Commentaire de C. trav. Liège (div. Liège), 29 juin 2022, R.G. 2021/AL/608

Mis en ligne le mardi 31 janvier 2023


Cour du travail de Liège, division Liège, 29 juin 2022, R.G. 2021/AL/608

Terra Laboris

Dans un arrêt du 29 juin 2022, la Cour du travail de Liège (division Liège) rappelle que, dans le cadre de son obligation d’information et de conseil, l’organisme de paiement est tenu d’une obligation de vérification, étant qu’il doit croiser les banques de données auxquelles il a accès pour vérifier les informations administratives données par ses affiliés.

Les faits

Un bénéficiaire d’allocations de chômage introduit depuis 2015 ses cartes de contrôle par voie électronique. Après un engagement dans le cadre d’un contrat de travail à durée déterminée en 2018, le paiement des allocations de chômage est interrompu pendant plus de vingt-huit jours et il doit, selon la réglementation, faire une nouvelle demande d’allocations. Cette obligation figure sur les cartes de contrôle en version « papier ». Elle est rappelée sur la feuille d’information de son organisme de paiement, qui elle-même renvoie à d’autres documents d’information plus explicites, dont le site web de l’ONEm.

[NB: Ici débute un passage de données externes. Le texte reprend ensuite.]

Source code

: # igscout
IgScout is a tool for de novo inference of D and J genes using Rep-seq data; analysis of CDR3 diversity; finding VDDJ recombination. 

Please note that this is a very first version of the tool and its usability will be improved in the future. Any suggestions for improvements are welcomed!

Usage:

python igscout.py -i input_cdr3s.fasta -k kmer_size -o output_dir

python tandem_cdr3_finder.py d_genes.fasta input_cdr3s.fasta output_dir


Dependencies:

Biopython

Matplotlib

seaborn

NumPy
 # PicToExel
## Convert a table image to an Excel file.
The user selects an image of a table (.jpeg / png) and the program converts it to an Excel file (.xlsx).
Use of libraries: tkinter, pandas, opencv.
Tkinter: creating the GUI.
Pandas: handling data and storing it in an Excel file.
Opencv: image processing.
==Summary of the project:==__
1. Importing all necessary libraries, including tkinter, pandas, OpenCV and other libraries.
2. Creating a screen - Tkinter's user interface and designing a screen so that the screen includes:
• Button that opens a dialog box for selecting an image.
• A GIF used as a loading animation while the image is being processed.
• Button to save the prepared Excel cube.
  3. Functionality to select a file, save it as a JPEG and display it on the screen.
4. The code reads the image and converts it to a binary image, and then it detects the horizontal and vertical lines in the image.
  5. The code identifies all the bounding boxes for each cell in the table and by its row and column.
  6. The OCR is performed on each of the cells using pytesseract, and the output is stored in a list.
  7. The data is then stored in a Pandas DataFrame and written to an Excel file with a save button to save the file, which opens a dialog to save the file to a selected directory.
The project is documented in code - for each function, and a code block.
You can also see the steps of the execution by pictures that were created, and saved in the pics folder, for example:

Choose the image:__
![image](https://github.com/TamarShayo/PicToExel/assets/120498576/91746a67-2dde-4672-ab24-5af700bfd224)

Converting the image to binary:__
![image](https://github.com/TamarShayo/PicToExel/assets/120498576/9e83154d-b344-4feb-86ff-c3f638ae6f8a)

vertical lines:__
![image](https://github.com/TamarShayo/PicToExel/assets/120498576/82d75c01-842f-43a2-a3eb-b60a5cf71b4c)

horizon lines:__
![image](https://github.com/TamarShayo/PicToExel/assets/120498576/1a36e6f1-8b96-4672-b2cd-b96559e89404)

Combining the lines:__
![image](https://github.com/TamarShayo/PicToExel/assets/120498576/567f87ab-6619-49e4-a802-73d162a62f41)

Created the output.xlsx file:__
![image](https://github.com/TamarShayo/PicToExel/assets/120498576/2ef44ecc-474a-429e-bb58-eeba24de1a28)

Sont précisées sur celui-ci les modalités pour l’introduction de la demande après une interruption de chômage, les démarches à accomplir et les formulaires à utiliser. Sur le site web de l’organisme de paiement, d’autres informations sont encore données, dont les étapes à suivre. Il y est précisé que, si le demandeur d’allocations répond à toutes les conditions pour recevoir une allocation de chômage, il percevra une indemnité à compter de la date de la demande et à la condition que le dossier de chômage soit en ordre, information suite à laquelle sont données des précisions en vue de compléter le dossier. Les délais d’introduction des dossiers auprès de l’ONEm devant être respectés sont repris. L’obligation de demande de nouvelles allocations ne figure cependant pas dans le manuel d’utilisation pour les cartes de contrôle (non plus que sur le site web www.socialsecurity.be).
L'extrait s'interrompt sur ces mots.